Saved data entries
▬▬▬▬▬▬
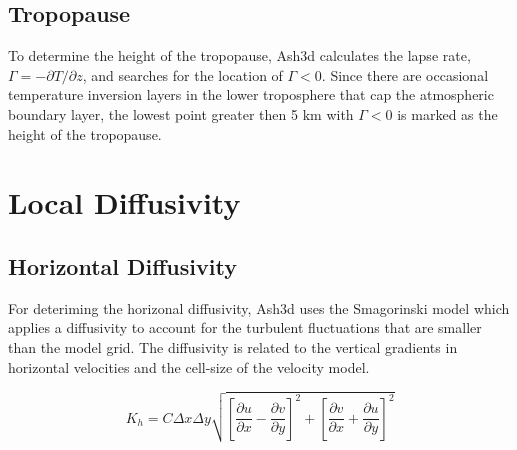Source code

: \subsection{Tropopause}
To determine the height of the tropopause, Ash3d calculates the lapse rate,
$\Gamma = -\partial T/\partial z$, and searches for the location of $\Gamma<0$.
Since there are occasional temperature inversion layers in the lower troposphere
that cap the atmospheric boundary layer,
the lowest point greater then 5 $\mathrm{km}$ with $\Gamma<0$ is marked as the
height of the tropopause.





\section{Local Diffusivity}
\subsection{Horizontal Diffusivity}\label{ChapAppendVarDiff_Sec_Kh}
For deteriming the horizonal diffusivity, Ash3d uses the Smagorinski model which
applies a diffusivity to account for the turbulent fluctuations that are smaller
than the model grid. The diffusivity is related to the vertical gradients in
horizontal velocities and the cell-size of the velocity model.

\begin{equation}\label{VarDiff_Eq_Smag}
K_h = C \Delta x \Delta y \sqrt{\left[ \frac{\partial u}{\partial x} -\frac{\partial v}{\partial y} \right]^2
+ \left[ \frac{\partial v}{\partial x} +\frac{\partial u}{\partial y} \right]^2}
\end{equation}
▬▬▬▬▬▬
◆ Task goal:
Restate every entry above word for word; no picture belongs in the copy.

◆ Task solution:
Source code

: \subsection{Tropopause}
To determine the height of the tropopause, Ash3d calculates the lapse rate,
$\Gamma = -\partial T/\partial z$, and searches for the location of $\Gamma<0$.
Since there are occasional temperature inversion layers in the lower troposphere
that cap the atmospheric boundary layer,
the lowest point greater then 5 $\mathrm{km}$ with $\Gamma<0$ is marked as the
height of the tropopause.





\section{Local Diffusivity}
\subsection{Horizontal Diffusivity}\label{ChapAppendVarDiff_Sec_Kh}
For deteriming the horizonal diffusivity, Ash3d uses the Smagorinski model which
applies a diffusivity to account for the turbulent fluctuations that are smaller
than the model grid. The diffusivity is related to the vertical gradients in
horizontal velocities and the cell-size of the velocity model.

\begin{equation}\label{VarDiff_Eq_Smag}
K_h = C \Delta x \Delta y \sqrt{\left[ \frac{\partial u}{\partial x} -\frac{\partial v}{\partial y} \right]^2
+ \left[ \frac{\partial v}{\partial x} +\frac{\partial u}{\partial y} \right]^2}
\end{equation}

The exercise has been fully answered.